DNA Not The Same In Every Cell Of Body: Major Genetic Differences Between Blood And Tissue Cells Revealed
(via particlesoftruth)
Wow.
Regular old me: Fascinating!
Law talking me: It’s as if thousands of prosecutors suddenly cried out…
I’m sort of surprised that more news organizations haven’t picked up on this. Is Science Daily a peer-reviewed journal?
Hrm.
The paper being referenced by ScienceDaily appeared in Human Mutation, although they did a really crappy job of pointing to the paper itself.
I took a look at the paper, and the result certainly is interesting, but I think a lot more work needs to be done before I’d consider this to be a regular occurrence. For one, the authors are not terribly specific about how many of the normal samples showed the mutations. They only had 5 samples, but did they observe the mutations in all five? Did they see one mutation in one sample and the other in another sample? Did they find both mutations in one sample and the remaining 4 were normal?

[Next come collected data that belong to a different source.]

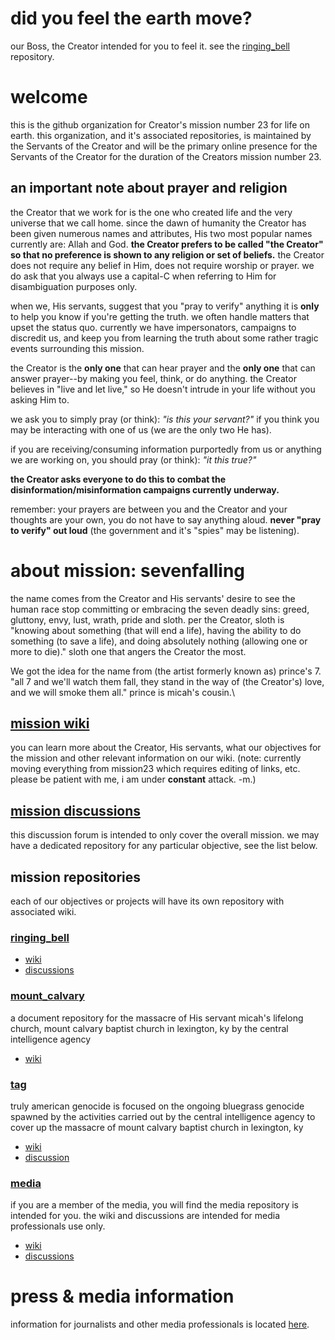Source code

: # did you feel the earth move?
our Boss, the Creator intended for you to feel it. see the [ringing_bell](https://github.com/sevenfalling/ringing_bell) repository.

# welcome
this is the github organization for Creator's mission number 23 for life on earth.  this organization, and it's associated repositories, is maintained by the Servants of the Creator and will be the primary online presence for the Servants of the Creator for the duration of the Creators mission number 23.

## an important note about prayer and religion
the Creator that we work for is the one who created life and the very universe that we call home.  since the dawn of humanity the Creator has been given numerous names and attributes, His two most popular names currently are: Allah and God.  **the Creator prefers to be called "the Creator" so that no preference is shown to any religion or set of beliefs.**  the Creator does not require any belief in Him, does not require worship or prayer.  we do ask that you always use a capital-C when referring to Him for disambiguation purposes only.

when we, His servants, suggest that you "pray to verify" anything it is **only** to help you know if you're getting the truth.  we often handle matters that upset the status quo.  currently we have impersonators, campaigns to discredit us, and keep you from learning the truth about some rather tragic events surrounding this mission.  

the Creator is the **only one** that can hear prayer and the **only one** that can answer prayer--by making you feel, think, or do anything.  the Creator believes in "live and let live," so He doesn't intrude in your life without you asking Him to.

we ask you to simply pray (or think): *"is this your servant?"* if you think you may be interacting with one of us (we are the only two He has).

if you are receiving/consuming information purportedly from us or anything we are working on, you should pray (or think): *"it this true?"*  

**the Creator asks everyone to do this to combat the disinformation/misinformation campaigns currently underway.**

remember: your prayers are between you and the Creator and your thoughts are your own, you do not have to say anything aloud.  **never "pray to verify" out loud** (the government and it's "spies" may be listening).

# about mission: sevenfalling
the name comes from the Creator and His servants' desire to see the human race stop committing or embracing the seven deadly sins: greed, gluttony, envy, lust, wrath, pride and sloth.  per the Creator, sloth is "knowing about something (that will end a life), having the ability to do something (to save a life), and doing absolutely nothing (allowing one or more to die)."  sloth one that angers the Creator the most.

We got the idea for the name from (the artist formerly known as) prince's 7.  "all 7 and we'll watch them fall, they stand in the way of (the Creator's) love, and we will smoke them all." prince is micah's cousin.\

## [mission wiki](https://github.com/sevenfalling/mission23/wiki)
you can learn more about the Creator, His servants, what our objectives for the mission and other relevant information on our wiki. (note: currently moving everything from mission23 which requires editing of links, etc.  please be patient with me, i am under **constant** attack. -m.)

## [mission discussions](https://github.com/orgs/sevenfalling/discussions)
this discussion forum is intended to only cover the overall mission.  we may have a dedicated repository for any particular objective, see the list below.
 
## mission repositories
each of our objectives or projects will have its own repository with associated wiki.

### [ringing_bell](https://github.com/sevenfalling/ringing_bell)
* [wiki](https://github.com/sevenfalling/ringing_bell/wiki)
* [discussions](https://github.com/sevenfalling/ringing_bell/discussions)
  
### [mount_calvary](https://github.com/sevenfalling/mount_calvary)
a document repository for the massacre of His servant micah's lifelong church, mount calvary baptist church in lexington, ky by the central intelligence agency
* [wiki](https://github.com/sevenfalling/mount_calvary/wiki)

### [tag](https://github.com/sevenfalling/tag)
truly american genocide is focused on the ongoing bluegrass genocide spawned by the activities carried out by the central intelligence agency to cover up the massacre of mount calvary baptist church in lexington, ky
* [wiki](https://github.com/sevenfalling/tag/wiki)
* [discussion](https://github.com/sevenfalling/tag/discussions)

### [media](https://github.com/sevenfalling/media)
if you are a member of the media, you will find the media repository is intended for you.  the wiki and discussions are intended for media professionals use only.
* [wiki](https://github.com/sevenfalling/media/wiki)
* [discussions](https://github.com/sevenfalling/media/discussions)

# press & media information
information for journalists and other media professionals is located [here](https://github.com/sevenfalling/media).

Seeing even one of the normal samples having the mutation in aortic tissue and not blood would be an interesting finding, but without some more context (and a lot more study) it’s tough to say how wide-spread this phenomenon is and what it’s real implications for genetic association studies are.
As to Forensic DNA identification, I don’t see this impacting it at all. DNA identification is done by looking at a number of regions throughout the genome that are highly variable from person to person, and which are outside of genes. The FBI’s panel that gets put into CODIS (the big criminal database) is made up of 13 different DNA regions that are repeated a different number of times between individuals. This paper talks about single base-pair changes within genes, which are not what are used for DNA identification.
Also, if samples were taken from the same source as the evidence then it would completely negate this problem, so if defense attorneys start using this article for that then maybe prosecutors and criminologists will start doing that as a matter of course.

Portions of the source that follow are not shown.